_Records for the exercise_.
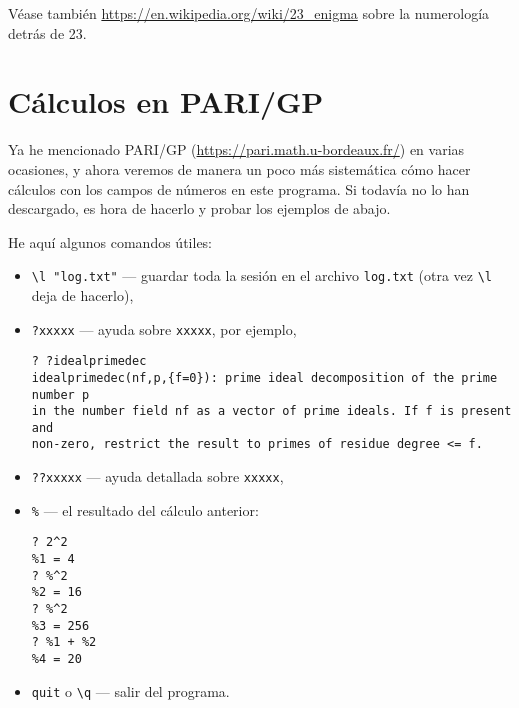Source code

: Véase también \url{https://en.wikipedia.org/wiki/23_enigma}
sobre la numerología detrás de 23.


\pagebreak
\section{Cálculos en PARI/GP}

Ya he mencionado PARI/GP (\url{https://pari.math.u-bordeaux.fr/}) en varias
ocasiones, y ahora veremos de manera un poco más sistemática cómo hacer cálculos
con los campos de números en este programa. Si todavía no lo han descargado, es
hora de hacerlo y probar los ejemplos de abajo.

\vspace{1em}

He aquí algunos comandos útiles:
\begin{itemize}
\item \texttt{\textbackslash{}l "log.txt"} --- guardar toda la sesión en el archivo \texttt{log.txt} (otra vez \texttt{\textbackslash{}l} deja de hacerlo),

\item \texttt{?xxxxx} --- ayuda sobre \texttt{xxxxx}, por ejemplo,

\begin{shaded}
\begin{verbatim}
? ?idealprimedec
idealprimedec(nf,p,{f=0}): prime ideal decomposition of the prime number p
in the number field nf as a vector of prime ideals. If f is present and
non-zero, restrict the result to primes of residue degree <= f.
\end{verbatim}
\end{shaded}

\item \texttt{??xxxxx} --- ayuda detallada sobre \texttt{xxxxx},

\item \texttt{\%} --- el resultado del cálculo anterior:
  
\begin{shaded}
\begin{verbatim}
? 2^2
%1 = 4
? %^2
%2 = 16
? %^2
%3 = 256
? %1 + %2
%4 = 20
\end{verbatim}
\end{shaded}

\item \texttt{quit} o \texttt{\textbackslash{}q} --- salir del programa.
\end{itemize}

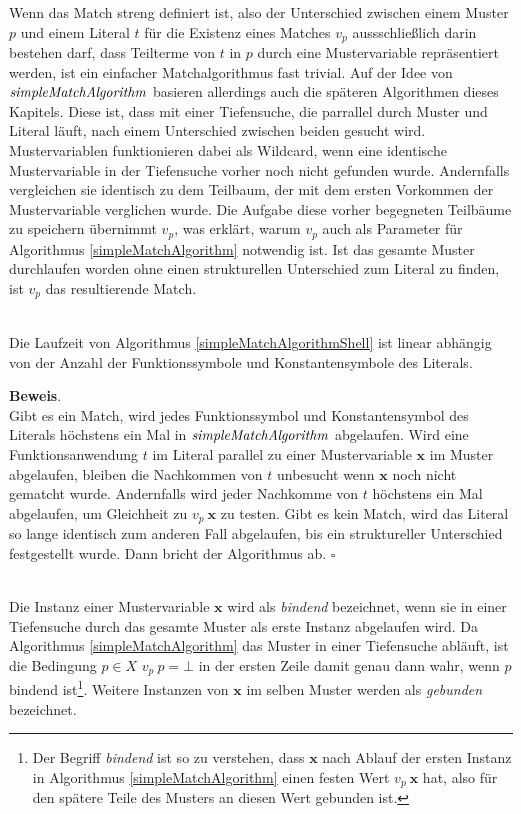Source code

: Wenn das Match streng definiert ist, also der Unterschied zwischen einem Muster $p$ und einem Literal $t$ für die Existenz eines Matches $v_p$ aussschließlich darin bestehen darf, dass Teilterme von $t$ in $p$ durch eine Mustervariable repräsentiert werden, ist ein einfacher Matchalgorithmus fast trivial. Auf der Idee von $\mathit{simpleMatchAlgorithm}$ basieren allerdings auch die späteren Algorithmen dieses Kapitels. Diese ist, dass mit einer Tiefensuche, die parrallel durch Muster und Literal läuft, nach einem Unterschied zwischen beiden gesucht wird. Mustervariablen funktionieren dabei als Wildcard, wenn eine identische Mustervariable in der Tiefensuche vorher noch nicht gefunden wurde. Andernfalls vergleichen sie identisch zu dem Teilbaum, der mit dem ersten Vorkommen der Mustervariable verglichen wurde. Die Aufgabe diese vorher begegneten Teilbäume zu speichern übernimmt $v_p$, was erklärt, warum $v_p$ auch als Parameter für Algorithmus \ref{simpleMatchAlgorithm} notwendig ist. Ist das gesamte Muster durchlaufen worden ohne einen strukturellen Unterschied zum Literal zu finden, ist $v_p$ das resultierende Match.\\

\begin{lemma}~\\
Die Laufzeit von Algorithmus \ref{simpleMatchAlgorithmShell} ist linear abhängig von der Anzahl der Funktionssymbole und Konstantensymbole des Literals.
\end{lemma}

\textbf{Beweis}.\\
Gibt es ein Match, wird jedes Funktionssymbol und Konstantensymbol des Literals höchstens ein Mal in $\mathit{simpleMatchAlgorithm}$ abgelaufen. Wird eine Funktionsanwendung $t$ im Literal parallel zu einer Mustervariable $\mathbf x$ im Muster abgelaufen, bleiben die Nachkommen von $t$ unbesucht wenn $\mathbf x$ noch nicht gematcht wurde. Andernfalls wird jeder Nachkomme von $t$ höchstens ein Mal abgelaufen, um Gleichheit zu $v_p~\mathbf x$ zu testen.
Gibt es kein Match, wird das Literal so lange identisch zum anderen Fall abgelaufen, bis ein struktureller Unterschied festgestellt wurde. Dann bricht der Algorithmus ab.
\hfill $\square$\\


\begin{definition}~\\
Die Instanz einer Mustervariable $\mathbf x$ wird als \emph{bindend}  bezeichnet, wenn sie in einer Tiefensuche durch das gesamte Muster als erste Instanz abgelaufen wird. Da Algorithmus \ref{simpleMatchAlgorithm} das Muster in einer Tiefensuche abläuft, ist die Bedingung $p \in X$ \KwAnd $v_p~p = \bot$ in der ersten Zeile damit genau dann wahr, wenn $p$ bindend ist\footnote{Der Begriff \emph{bindend} ist so zu verstehen, dass $\mathbf x$ nach Ablauf der ersten Instanz in Algorithmus \ref{simpleMatchAlgorithm} einen festen Wert $v_p~\mathbf x$ hat, also für den spätere Teile des Musters an diesen Wert gebunden ist.}. Weitere Instanzen von $\mathbf x$ im selben Muster werden als \emph{gebunden} bezeichnet.
\end{definition}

_What you should do_.
Return a copy of each line in the records above that has "textbackslash" in it.

_Your response_.
\item \texttt{\textbackslash{}l "log.txt"} --- guardar toda la sesión en el archivo \texttt{log.txt} (otra vez \texttt{\textbackslash{}l} deja de hacerlo),
\item \texttt{quit} o \texttt{\textbackslash{}q} --- salir del programa.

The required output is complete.